Vladimir Putin turned to a trusted ally for his first interview with a Western media figure, since he launched without provocation the brutal full-scale invasion of Ukraine two years ago.

Putin has heavily limited his contact with international media since February 2022. Russian authorities have cracked down on media, forcing some independent Russian outlets to close, blocking others, and ordering a number of foreign reporters to leave the country.

Two journalists working for U.S. news organizations — The Wall Street Journal’s Evan Gershkovich and Radio Free Europe/Radio Liberty’s Alsu Kurmasheva — are in jail on questionable charges.

Before his ouster from Fox, Carlson repeatedly questioned the validity of U.S. support for Ukraine following the Russian invasion, and he has wondered why Americans are told to hate Putin so much.

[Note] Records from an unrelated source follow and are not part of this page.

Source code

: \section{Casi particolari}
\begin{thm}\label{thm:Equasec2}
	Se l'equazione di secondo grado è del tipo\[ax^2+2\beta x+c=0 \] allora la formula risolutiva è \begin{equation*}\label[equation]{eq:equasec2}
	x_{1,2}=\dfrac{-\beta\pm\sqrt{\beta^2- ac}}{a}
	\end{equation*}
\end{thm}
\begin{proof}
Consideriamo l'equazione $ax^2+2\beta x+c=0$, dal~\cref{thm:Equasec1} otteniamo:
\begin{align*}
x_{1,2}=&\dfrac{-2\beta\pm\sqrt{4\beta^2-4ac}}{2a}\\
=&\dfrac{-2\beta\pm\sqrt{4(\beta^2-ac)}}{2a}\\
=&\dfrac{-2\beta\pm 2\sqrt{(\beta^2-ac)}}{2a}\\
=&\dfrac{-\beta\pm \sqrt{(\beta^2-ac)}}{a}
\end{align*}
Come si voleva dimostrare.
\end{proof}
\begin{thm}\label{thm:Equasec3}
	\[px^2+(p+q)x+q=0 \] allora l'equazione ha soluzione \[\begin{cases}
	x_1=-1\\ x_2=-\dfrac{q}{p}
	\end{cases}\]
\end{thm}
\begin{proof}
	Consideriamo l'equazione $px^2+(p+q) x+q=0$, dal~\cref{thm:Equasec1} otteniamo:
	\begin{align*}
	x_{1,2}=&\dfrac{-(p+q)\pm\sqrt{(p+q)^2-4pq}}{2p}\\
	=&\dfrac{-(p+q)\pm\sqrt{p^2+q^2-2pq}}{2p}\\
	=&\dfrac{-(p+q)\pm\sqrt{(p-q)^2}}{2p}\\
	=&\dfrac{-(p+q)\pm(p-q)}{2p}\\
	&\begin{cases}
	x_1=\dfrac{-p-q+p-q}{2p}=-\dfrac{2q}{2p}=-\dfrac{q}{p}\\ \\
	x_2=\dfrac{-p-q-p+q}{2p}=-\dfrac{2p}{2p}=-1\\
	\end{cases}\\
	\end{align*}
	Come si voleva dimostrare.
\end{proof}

His commentaries were frequently circulated on Russian state-run media.

In a video promoting the interview, Carlson denounced “corrupt” American media outlets for “fawning pep sessions” with Zelenskyy that he said were designed to get America into a war with Eastern Europe.

Putin’s spokesperson, Dmitry Peskov, rejected Carlson’s suggestion that no Western journalists had submitted requests to interview Putin. He said the Kremlin has received many requests from large Western television channels and newspapers. But, he asserted, those news outlets “take a one-sided position.” Carlson’s position, Peskov said, “is in no way pro-Russian, nor pro-Ukrainian, but rather pro-American.”

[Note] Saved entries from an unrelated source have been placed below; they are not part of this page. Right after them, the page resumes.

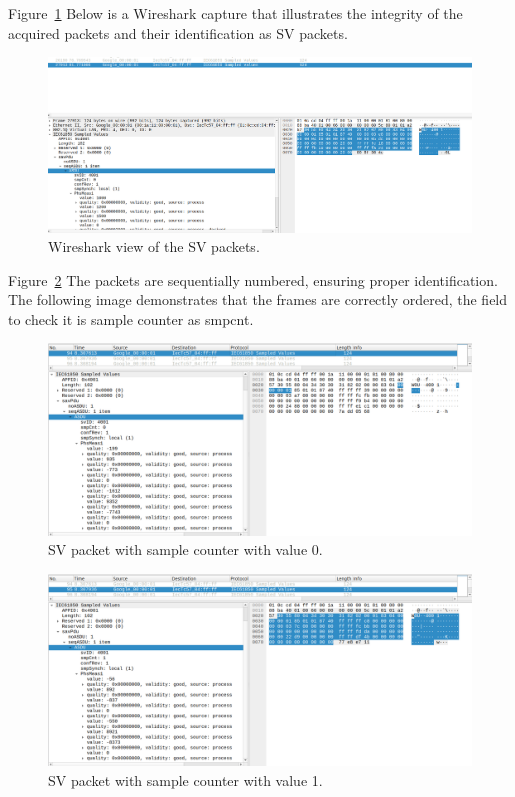 Figure~\ref{fig:simple_sv} Below is a Wireshark capture that illustrates the integrity of the acquired packets and their identification as SV packets.

\begin{figure}[tbh!]
	\centering
	\includegraphics[width=1.00\textwidth, keepaspectratio]{ch6/assets/simple_sv.png} %
	\caption{Wireshark view of the SV packets.}
	\label{fig:simple_sv}
\end{figure}

Figure~\ref{fig:sv_seq_1} The packets are sequentially numbered, ensuring proper identification. The following image demonstrates that the frames are correctly ordered, the field to check it is sample counter as smpcnt.

\begin{figure}[tbh!]
	\centering
	\includegraphics[width=1.00\textwidth, keepaspectratio]{ch6/assets/sv_seq_1.png} %
	\caption{SV packet with sample counter with value 0.}
	\label{fig:sv_seq_1}
\end{figure}

\begin{figure}[tbh!]
	\centering
	\includegraphics[width=1.00\textwidth, keepaspectratio]{ch6/assets/sv_seq_2.png} %
	\caption{SV packet with sample counter with value 1.}
	\label{fig:sv_seq_2}
\end{figure}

The Associated Press is among the outlets that have requested an interview with Putin.

“Does Tucker really think we journalists haven’t been trying to interview President Putin every day since his full scale invasion of Ukraine?” CNN’s Christiane Amanpour said on X. “It’s absurd — we’ll continue to ask for an interview, just as we have for years now.”

Most of the Carlson interview, released on February 8, focused on Ukraine. Putin repeated his false claim that his invasion of Ukraine, which Kyiv and its allies described as an unprovoked act of aggression, was necessary to protect Russian speakers in Ukraine and prevent the country from posing a threat to Russia by joining NATO.

Putin omitted discussion about the fact that he targeted those very same Ukrainians who spoke Russian with relentless missile strikes on residential areas. Areas across Donetsk and Luhansk were flattened in repeated terrorist attacks, until Russian troops could occupy the wasteland.

Putin tried to put the blame a the feet of Ukrainian President Volodymyr Zelenskyy, for refusing to conduct talks with the Kremlin – even though President Zelenskyy has sought to negotiate with Putin since February 2022.

“We have never refused negotiations,” Putin claimed. “You should tell the current Ukrainian leadership to stop and come to a negotiating table.”

Putin warned that the West would never succeed in inflicting a “strategic defeat” on Russia in Ukraine, and rejected allegations that Russia was harboring plans to attack Poland or other NATO countries. His rhetoric followed two years of threatening Europe with nuclear war, and weaponizing oil and food to freeze or starve millions.

White House national security spokesman John Kirby summarized the impact of Carlson’s interview, “Remember, you’re listening to Vladimir Putin. And you shouldn’t take at face value anything he has to say.”

In Russia, the interview received wall-to-wall coverage in state media on February 9, with major TV channels repeatedly airing excerpts and one state news agency describing it in a column as “a dagger blow through the curtain of propaganda of the dishonest media of the civilized world.”

In the days leading up to the release of the interview, Russian Kremlin-backed media also extensively covered Carlson’s visit to Russia, trying to follow him around Moscow and reporting in great detail on where the former Fox News host went.

The interview with Putin was distributed for free on his website and on X, formerly known as Twitter. Carlson, who was fired by Fox News in April, announced he was starting his own streaming service in December.

Fox has offered no explanation for firing Carlson, who was its top-rated personality at the time. Like many people who leave the network that is conservative America’s most popular news outlet, he has struggled to remain in the public eye.

Carlson worked at Fox News for more than a decade and hosted a show where he discussed conspiracy theories about Russia and the January 6 insurrection.

Carlson’s trip to Russia came as he has planted himself on criminally indicted ex-president Trump’s side of a growing split in the Republican party over Putin and the Ukraine war. Trump has pushed to cut off aid to Ukraine to please his Russian benefactor, and the GOP majority controlling the House of Representatives has complied.

While many Republicans are critical of the Russian dictator and his invasion, Trump and others have argued the United States has no interest in helping Ukraine defend itself against a brutal invader.

Carlson has also traveled to interview Hungarian Prime Minister Viktor Orban, who has fashioned himself into an icon for conservative populists across the globe. He has also been Putin’s closest ally in the European Union, obstructing many efforts to assist Ukraine and strengthen NATO against Russian aggression.